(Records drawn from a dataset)
***

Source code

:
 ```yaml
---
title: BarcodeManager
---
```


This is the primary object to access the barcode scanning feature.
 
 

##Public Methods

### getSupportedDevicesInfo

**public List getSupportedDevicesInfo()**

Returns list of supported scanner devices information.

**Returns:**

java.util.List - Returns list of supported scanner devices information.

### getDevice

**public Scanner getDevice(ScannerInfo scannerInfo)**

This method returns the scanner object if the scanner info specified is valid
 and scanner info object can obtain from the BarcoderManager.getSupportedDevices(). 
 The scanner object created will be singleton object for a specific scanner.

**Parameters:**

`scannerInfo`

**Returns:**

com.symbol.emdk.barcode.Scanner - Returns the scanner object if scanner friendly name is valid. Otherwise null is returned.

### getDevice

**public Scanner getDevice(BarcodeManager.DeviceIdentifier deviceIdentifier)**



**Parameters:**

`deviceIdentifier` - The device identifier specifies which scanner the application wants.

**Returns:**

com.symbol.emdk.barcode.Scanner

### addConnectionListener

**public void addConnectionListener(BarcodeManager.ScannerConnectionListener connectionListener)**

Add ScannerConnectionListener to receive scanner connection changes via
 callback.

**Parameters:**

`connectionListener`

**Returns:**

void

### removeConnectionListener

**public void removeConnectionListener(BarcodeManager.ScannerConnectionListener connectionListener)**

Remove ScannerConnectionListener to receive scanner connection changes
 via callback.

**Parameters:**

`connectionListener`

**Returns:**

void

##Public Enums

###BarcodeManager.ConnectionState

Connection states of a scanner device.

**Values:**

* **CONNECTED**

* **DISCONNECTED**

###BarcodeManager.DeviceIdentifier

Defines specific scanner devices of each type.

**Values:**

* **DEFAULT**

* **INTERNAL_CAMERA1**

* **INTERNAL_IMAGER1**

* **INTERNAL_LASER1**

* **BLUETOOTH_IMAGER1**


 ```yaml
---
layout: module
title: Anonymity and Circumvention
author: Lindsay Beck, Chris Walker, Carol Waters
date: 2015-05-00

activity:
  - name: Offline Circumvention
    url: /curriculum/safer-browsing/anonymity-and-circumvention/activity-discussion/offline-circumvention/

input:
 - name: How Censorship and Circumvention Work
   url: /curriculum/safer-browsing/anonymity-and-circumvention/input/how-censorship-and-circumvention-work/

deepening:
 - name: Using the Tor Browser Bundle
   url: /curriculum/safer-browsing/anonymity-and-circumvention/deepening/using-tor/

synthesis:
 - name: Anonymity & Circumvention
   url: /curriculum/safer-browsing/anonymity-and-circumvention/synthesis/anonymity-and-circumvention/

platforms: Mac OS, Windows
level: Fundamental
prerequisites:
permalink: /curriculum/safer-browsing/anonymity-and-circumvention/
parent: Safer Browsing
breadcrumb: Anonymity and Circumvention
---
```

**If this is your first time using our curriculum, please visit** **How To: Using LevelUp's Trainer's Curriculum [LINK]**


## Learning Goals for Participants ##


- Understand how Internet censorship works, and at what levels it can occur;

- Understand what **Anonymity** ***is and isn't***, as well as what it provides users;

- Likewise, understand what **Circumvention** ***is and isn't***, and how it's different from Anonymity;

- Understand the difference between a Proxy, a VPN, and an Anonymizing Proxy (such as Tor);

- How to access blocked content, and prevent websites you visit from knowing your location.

***

Work instruction:
Only a number is wanted. Count the lines of the data that contain "activity".

Solved problem:
2